___ DATASET ENTRIES ___
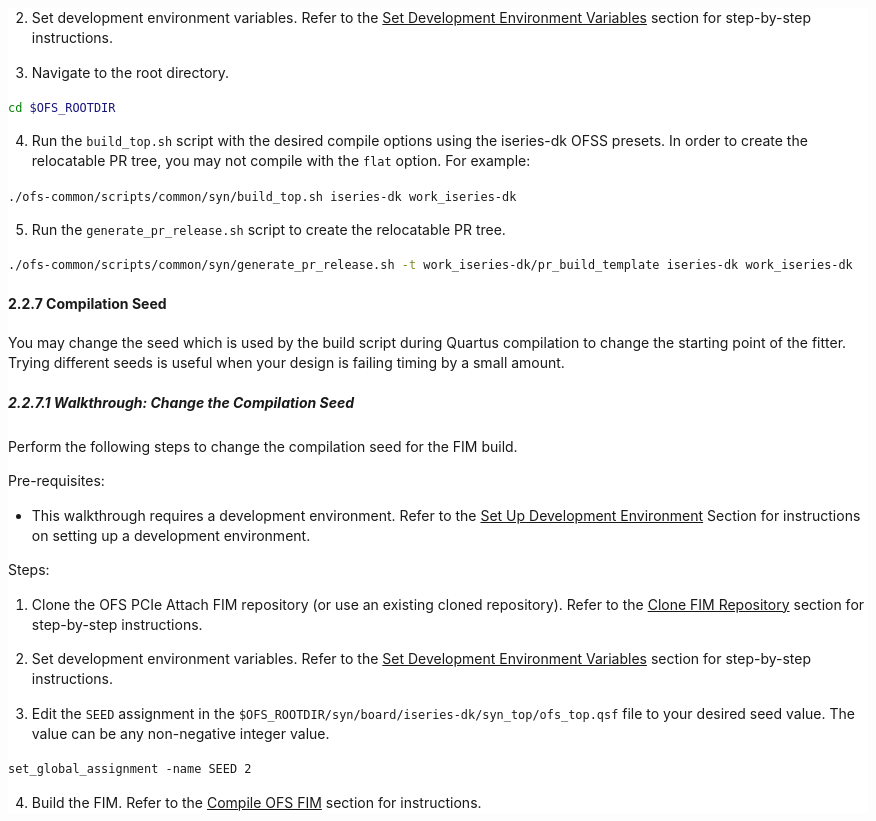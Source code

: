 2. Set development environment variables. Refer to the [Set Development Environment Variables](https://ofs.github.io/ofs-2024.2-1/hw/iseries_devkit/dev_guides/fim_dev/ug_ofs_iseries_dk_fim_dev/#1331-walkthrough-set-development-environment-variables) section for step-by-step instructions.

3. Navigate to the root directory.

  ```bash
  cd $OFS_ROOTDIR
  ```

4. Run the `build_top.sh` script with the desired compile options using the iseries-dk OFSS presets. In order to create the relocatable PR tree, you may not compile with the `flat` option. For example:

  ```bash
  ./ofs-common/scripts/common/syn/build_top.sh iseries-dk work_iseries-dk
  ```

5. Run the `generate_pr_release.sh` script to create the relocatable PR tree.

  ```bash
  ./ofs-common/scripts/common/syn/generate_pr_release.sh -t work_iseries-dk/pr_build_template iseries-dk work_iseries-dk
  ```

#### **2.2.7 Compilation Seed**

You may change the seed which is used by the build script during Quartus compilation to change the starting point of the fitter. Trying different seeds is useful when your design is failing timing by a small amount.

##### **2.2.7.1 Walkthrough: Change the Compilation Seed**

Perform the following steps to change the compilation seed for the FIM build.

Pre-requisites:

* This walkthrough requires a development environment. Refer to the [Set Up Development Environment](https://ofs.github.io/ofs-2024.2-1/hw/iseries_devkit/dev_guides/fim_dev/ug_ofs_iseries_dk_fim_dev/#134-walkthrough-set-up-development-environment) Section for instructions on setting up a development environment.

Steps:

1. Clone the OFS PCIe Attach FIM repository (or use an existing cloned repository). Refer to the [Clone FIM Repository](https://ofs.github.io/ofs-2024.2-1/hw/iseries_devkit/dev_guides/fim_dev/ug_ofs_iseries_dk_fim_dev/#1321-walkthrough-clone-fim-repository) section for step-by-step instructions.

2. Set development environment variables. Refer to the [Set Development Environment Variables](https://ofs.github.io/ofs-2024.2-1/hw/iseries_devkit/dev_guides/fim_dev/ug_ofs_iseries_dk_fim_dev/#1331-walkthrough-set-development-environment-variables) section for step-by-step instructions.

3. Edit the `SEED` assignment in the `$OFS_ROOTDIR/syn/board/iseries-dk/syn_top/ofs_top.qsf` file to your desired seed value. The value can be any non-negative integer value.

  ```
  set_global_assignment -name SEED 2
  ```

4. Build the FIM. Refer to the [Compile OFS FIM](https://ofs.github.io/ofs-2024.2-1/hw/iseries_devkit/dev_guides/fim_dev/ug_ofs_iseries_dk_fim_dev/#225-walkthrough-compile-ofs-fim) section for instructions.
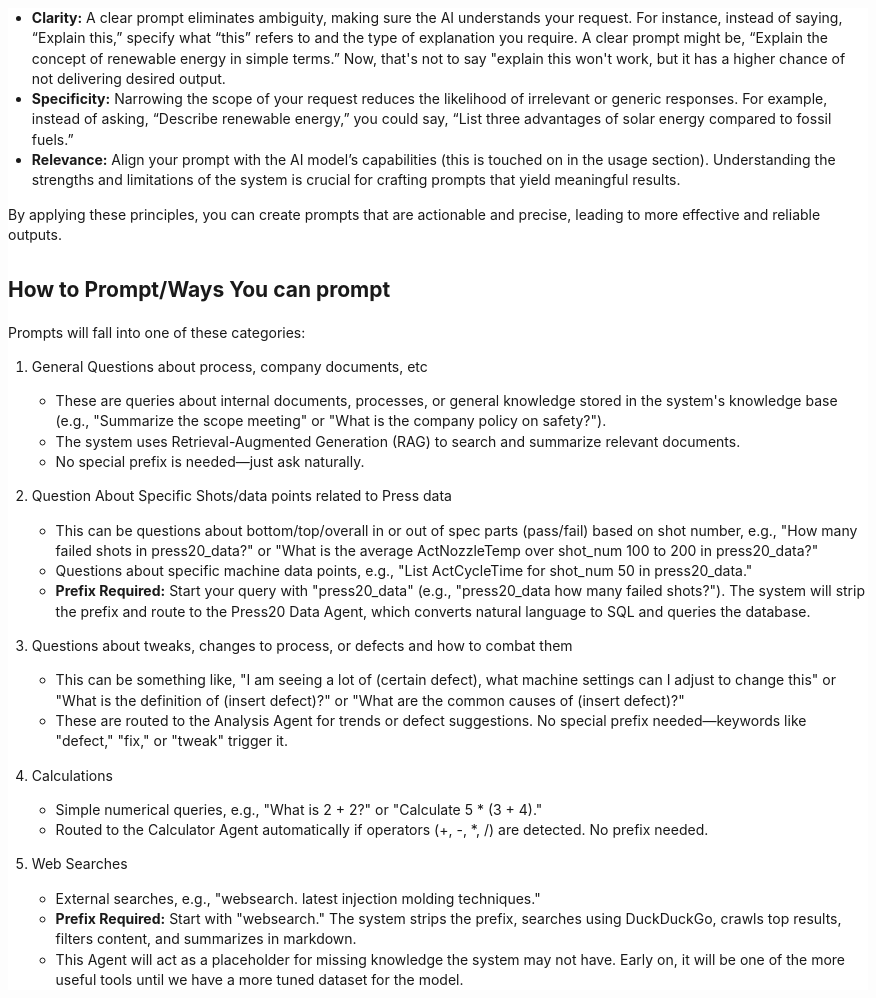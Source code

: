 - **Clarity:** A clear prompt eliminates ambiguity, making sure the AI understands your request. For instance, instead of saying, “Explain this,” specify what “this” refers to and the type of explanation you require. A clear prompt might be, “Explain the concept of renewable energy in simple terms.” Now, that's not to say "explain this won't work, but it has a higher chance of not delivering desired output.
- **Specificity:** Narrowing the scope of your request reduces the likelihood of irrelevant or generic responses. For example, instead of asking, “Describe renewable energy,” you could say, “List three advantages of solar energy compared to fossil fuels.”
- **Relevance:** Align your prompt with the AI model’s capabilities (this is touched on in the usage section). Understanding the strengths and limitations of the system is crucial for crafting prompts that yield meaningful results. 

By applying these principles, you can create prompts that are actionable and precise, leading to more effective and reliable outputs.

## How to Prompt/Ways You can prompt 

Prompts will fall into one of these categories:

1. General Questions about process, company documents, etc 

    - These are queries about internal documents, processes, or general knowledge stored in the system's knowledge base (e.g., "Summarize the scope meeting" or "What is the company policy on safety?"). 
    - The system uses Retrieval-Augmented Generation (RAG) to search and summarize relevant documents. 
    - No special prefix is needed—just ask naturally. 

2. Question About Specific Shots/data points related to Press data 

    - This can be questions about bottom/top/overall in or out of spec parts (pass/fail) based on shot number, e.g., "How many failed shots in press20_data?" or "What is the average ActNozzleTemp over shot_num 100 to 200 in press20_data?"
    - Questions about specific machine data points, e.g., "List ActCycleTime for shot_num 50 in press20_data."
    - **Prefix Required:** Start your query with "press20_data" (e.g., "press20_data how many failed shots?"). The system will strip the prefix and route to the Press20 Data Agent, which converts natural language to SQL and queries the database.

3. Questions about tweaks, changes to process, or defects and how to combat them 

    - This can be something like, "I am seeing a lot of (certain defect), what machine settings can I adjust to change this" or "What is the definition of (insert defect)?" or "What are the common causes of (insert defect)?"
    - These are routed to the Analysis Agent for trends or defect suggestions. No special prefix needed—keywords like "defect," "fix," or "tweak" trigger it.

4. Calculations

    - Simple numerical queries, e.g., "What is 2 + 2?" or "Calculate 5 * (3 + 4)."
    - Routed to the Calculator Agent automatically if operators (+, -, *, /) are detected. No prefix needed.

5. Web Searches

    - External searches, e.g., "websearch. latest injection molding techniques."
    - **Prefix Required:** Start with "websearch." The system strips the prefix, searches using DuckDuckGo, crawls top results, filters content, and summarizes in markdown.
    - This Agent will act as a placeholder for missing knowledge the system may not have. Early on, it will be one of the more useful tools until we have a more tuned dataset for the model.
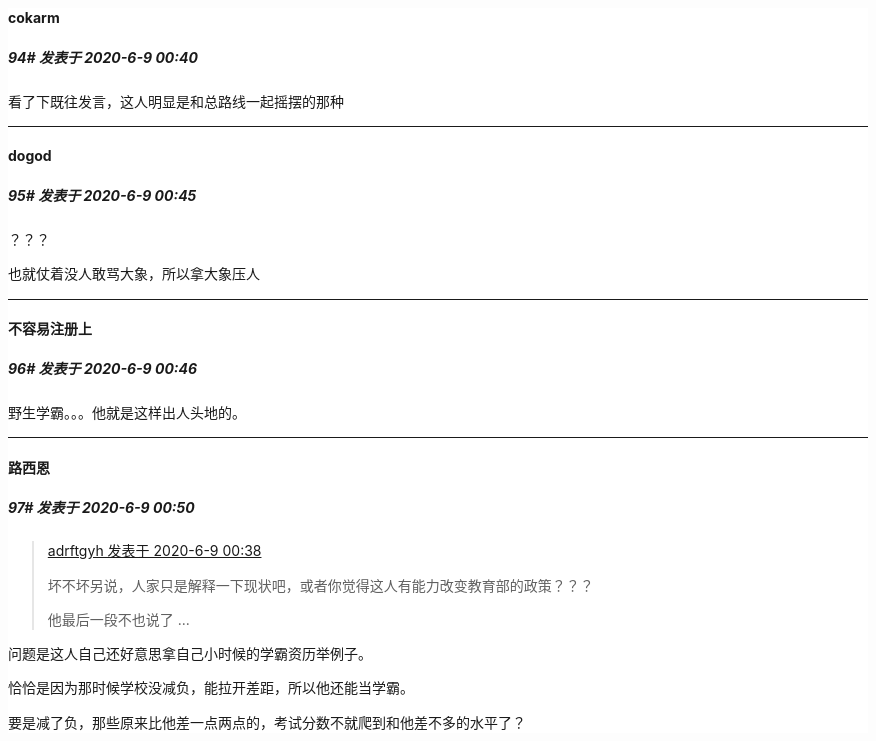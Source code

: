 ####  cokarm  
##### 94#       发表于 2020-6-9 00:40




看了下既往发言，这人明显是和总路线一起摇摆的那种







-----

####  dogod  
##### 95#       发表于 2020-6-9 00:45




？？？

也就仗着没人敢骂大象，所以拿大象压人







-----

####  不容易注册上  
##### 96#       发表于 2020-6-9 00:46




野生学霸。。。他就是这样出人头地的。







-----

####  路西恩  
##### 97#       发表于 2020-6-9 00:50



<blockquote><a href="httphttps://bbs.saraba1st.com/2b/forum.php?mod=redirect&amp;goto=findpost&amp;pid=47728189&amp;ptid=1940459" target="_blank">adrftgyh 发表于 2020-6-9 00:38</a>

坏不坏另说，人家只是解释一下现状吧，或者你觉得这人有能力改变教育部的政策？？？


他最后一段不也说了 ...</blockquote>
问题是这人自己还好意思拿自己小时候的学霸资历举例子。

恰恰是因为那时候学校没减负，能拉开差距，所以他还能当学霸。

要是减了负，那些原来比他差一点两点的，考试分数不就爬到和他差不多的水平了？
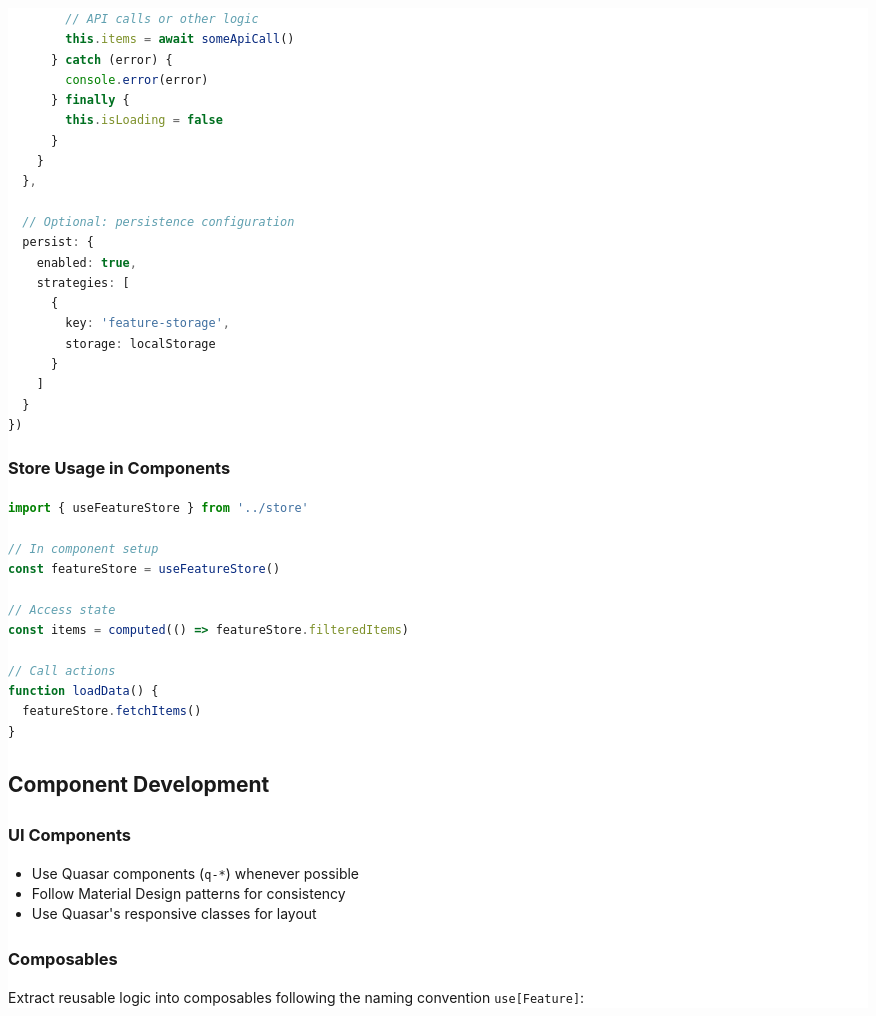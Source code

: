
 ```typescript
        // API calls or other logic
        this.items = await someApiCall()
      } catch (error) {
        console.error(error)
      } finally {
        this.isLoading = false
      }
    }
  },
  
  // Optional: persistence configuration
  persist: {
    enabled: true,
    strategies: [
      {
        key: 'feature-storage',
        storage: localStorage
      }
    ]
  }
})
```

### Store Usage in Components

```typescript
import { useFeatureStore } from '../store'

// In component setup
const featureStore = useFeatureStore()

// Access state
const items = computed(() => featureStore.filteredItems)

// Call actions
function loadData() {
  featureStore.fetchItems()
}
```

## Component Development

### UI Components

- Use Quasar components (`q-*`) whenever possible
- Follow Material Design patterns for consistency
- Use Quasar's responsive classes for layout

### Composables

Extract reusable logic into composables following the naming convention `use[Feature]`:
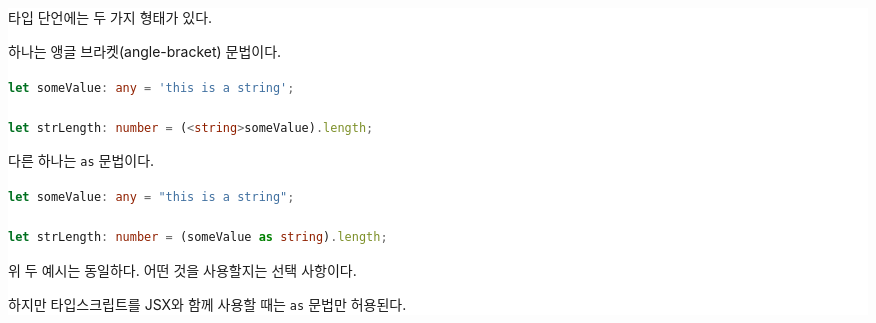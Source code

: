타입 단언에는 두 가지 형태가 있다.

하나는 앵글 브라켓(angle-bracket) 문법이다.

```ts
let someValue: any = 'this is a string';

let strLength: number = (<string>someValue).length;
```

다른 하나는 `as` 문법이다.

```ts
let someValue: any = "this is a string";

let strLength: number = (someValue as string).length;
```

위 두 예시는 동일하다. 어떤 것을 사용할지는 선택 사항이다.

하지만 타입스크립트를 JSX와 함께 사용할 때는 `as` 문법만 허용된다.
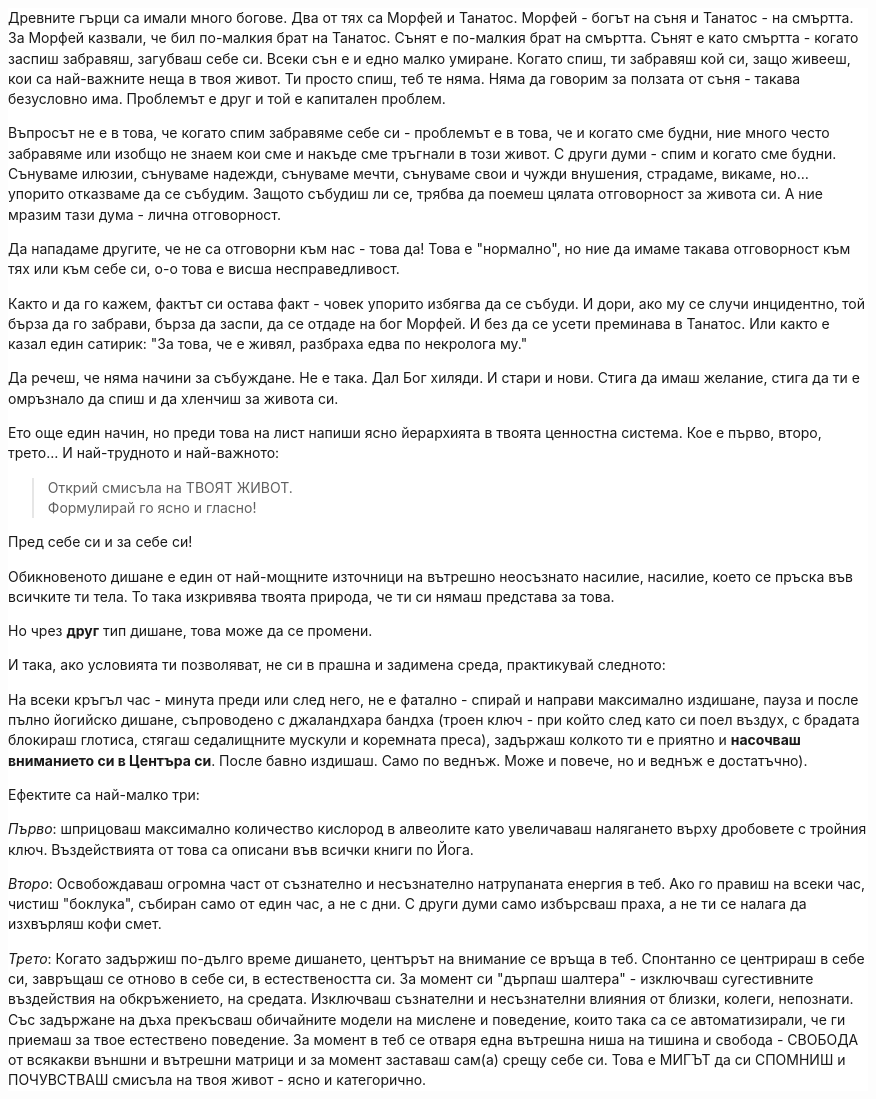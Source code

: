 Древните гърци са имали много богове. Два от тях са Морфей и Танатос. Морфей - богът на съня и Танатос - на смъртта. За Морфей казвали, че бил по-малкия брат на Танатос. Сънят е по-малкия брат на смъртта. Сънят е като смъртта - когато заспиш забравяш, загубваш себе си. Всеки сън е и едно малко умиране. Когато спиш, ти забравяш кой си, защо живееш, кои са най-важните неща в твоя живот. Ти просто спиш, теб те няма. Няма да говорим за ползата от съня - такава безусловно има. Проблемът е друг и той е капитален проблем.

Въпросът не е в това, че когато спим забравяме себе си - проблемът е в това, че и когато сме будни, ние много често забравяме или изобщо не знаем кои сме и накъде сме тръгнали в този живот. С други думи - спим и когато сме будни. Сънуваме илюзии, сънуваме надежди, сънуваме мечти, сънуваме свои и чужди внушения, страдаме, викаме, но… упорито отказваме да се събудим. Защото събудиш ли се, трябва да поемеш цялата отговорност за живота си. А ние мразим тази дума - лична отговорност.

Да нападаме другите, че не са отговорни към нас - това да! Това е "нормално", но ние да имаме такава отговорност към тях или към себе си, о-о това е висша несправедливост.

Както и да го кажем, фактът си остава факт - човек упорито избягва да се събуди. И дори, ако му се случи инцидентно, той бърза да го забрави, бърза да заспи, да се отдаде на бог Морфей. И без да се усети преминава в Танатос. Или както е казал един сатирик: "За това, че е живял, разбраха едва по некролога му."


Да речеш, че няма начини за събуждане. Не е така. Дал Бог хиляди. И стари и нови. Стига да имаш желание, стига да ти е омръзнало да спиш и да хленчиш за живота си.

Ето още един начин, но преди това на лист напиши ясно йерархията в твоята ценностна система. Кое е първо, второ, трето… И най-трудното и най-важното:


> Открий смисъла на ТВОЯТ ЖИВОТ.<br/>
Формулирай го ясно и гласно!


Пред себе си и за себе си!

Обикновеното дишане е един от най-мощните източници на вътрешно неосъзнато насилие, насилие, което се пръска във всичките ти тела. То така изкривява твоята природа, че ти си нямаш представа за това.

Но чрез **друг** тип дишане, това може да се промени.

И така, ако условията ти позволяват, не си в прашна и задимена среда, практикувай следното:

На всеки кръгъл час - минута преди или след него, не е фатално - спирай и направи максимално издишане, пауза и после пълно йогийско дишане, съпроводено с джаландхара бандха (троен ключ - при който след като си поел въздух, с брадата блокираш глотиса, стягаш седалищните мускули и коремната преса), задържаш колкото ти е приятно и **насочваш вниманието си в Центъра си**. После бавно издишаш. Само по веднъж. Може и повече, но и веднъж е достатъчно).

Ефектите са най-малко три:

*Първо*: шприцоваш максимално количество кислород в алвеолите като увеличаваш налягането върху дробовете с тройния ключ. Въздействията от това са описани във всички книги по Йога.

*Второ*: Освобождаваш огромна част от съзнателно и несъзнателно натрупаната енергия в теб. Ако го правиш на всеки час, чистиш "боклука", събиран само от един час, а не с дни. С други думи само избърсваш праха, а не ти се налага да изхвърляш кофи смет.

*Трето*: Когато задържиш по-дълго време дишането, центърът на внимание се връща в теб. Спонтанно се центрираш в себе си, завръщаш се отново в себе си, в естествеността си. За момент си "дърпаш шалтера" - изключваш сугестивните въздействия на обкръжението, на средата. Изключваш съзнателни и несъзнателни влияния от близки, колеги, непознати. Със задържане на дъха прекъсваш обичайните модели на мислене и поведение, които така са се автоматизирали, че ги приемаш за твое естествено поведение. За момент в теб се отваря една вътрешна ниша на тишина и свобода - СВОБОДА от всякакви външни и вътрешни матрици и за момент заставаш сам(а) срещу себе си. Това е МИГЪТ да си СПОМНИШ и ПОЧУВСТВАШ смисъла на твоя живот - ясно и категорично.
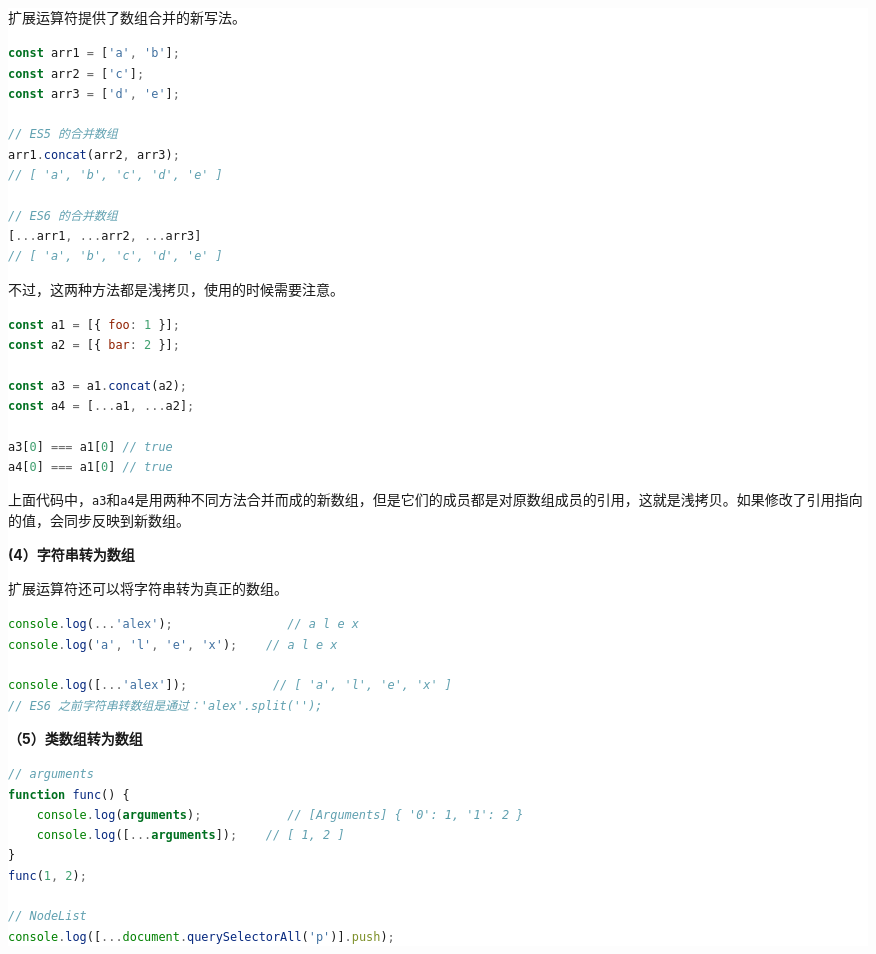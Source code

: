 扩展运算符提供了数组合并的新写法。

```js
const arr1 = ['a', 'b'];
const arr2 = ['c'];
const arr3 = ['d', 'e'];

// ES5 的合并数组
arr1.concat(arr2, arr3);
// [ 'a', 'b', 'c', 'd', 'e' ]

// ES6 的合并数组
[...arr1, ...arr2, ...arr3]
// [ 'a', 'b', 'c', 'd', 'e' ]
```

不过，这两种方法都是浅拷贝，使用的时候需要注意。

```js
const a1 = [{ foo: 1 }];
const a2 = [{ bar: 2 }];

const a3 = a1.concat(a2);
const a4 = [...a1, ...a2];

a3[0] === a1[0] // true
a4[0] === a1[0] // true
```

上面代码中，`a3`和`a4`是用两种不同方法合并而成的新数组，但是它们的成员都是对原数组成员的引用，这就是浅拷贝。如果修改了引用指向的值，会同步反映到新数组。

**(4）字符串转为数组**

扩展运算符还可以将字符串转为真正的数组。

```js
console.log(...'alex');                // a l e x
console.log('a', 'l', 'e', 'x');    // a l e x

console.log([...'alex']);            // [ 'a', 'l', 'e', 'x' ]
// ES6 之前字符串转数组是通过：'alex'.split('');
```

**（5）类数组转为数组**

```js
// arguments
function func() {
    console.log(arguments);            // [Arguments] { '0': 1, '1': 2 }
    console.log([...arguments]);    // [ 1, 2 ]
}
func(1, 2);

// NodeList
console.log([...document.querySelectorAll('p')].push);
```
___
The lines to copy are those in the listing that contain the word "const".

const featureStore = useFeatureStore()
const items = computed(() => featureStore.filteredItems)
const arr1 = ['a', 'b'];
const arr2 = ['c'];
const arr3 = ['d', 'e'];
const a1 = [{ foo: 1 }];
const a2 = [{ bar: 2 }];
const a3 = a1.concat(a2);
const a4 = [...a1, ...a2];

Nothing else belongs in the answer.